The National Identification Authority is a state institution directly under the Office of the President. Why has the NIA blatantly flouted the President's orders? Why has the President not called the NIA boss and his officials to order? Does the President not realise the obvious dangers associated with the continuous NIA registration? How does the President explain to Ghanaians, a situation where he is virtually begging citizens to avoid public gatherings while he looks on and tacitly approves a registration exercise which will expose citizens to the deadly corona virus?
In fact, the President himself has observed a lot of social distancing even in meetings with the Clergy and other stakeholders at the seat of government. If Mr. President thinks that it is not wise to allow his visitors to be crowded at the Banquet Hall of the Flagstaff House, why does he think it is appropriate for other Ghanaians to gather in their communities and register for the Ghana Card? What is the President's interest in ensuring that the NIA registration continues unabated?

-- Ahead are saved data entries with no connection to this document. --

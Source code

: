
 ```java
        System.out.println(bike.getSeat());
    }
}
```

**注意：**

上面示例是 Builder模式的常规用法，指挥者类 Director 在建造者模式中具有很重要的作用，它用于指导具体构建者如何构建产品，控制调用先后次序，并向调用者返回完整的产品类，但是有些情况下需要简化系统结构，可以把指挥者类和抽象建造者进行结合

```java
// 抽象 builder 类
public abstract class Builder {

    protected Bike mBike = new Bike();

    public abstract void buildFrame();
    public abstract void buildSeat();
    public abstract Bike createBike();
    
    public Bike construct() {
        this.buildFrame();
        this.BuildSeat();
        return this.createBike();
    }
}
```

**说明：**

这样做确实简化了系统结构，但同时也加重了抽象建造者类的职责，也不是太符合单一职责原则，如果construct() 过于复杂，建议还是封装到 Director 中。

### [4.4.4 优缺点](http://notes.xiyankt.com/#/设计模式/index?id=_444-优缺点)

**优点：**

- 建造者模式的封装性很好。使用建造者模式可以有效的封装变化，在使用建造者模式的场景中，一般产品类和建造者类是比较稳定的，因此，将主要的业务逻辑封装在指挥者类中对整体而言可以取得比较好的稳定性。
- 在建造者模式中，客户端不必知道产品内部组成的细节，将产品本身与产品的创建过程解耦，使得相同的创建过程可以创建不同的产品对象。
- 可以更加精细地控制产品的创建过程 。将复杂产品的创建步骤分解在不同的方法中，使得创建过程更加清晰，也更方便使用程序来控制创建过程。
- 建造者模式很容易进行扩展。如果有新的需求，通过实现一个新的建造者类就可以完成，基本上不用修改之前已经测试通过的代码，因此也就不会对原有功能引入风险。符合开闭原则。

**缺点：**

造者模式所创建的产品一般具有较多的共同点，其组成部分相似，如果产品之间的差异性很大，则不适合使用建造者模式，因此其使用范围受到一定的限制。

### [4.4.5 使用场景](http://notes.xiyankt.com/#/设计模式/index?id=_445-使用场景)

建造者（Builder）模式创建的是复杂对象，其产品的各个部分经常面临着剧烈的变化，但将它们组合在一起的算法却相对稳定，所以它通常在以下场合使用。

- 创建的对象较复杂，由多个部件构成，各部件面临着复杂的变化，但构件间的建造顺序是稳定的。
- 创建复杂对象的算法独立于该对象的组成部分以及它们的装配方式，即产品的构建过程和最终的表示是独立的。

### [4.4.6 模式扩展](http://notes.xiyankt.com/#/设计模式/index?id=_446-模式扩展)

When you live in a country where we have to beg the IMF to help us raise $100million to fight the corona virus, but we can effortlessly raise over $200million for the compilation of a new voters register, you definitely cannot trust the political class, especially when they preach virtue and practice vice.
It appears that Mr. President is caught in a web of double standards. He needs to redeem himself by issuing express orders to the Attorney-General to discontinue the legal battle on the court injunction and also direct National Identification Authority to back down from its intransigence.
The President has asked us to trust him and that he will be honest with Ghanaians on the real status of the country as far the corona virus spread is concerned. In the light of the aforementioned developments relative to the President's call for social distancing and the avoidance of crowded places vis-a-vis his legal advisor's battle in court to allow for the NIA registration to continue, I have just one question: can we trust President Nana Addo Danquah Akufo-Addo?
The writer is a former national student leader, youth activist and a media practitioner.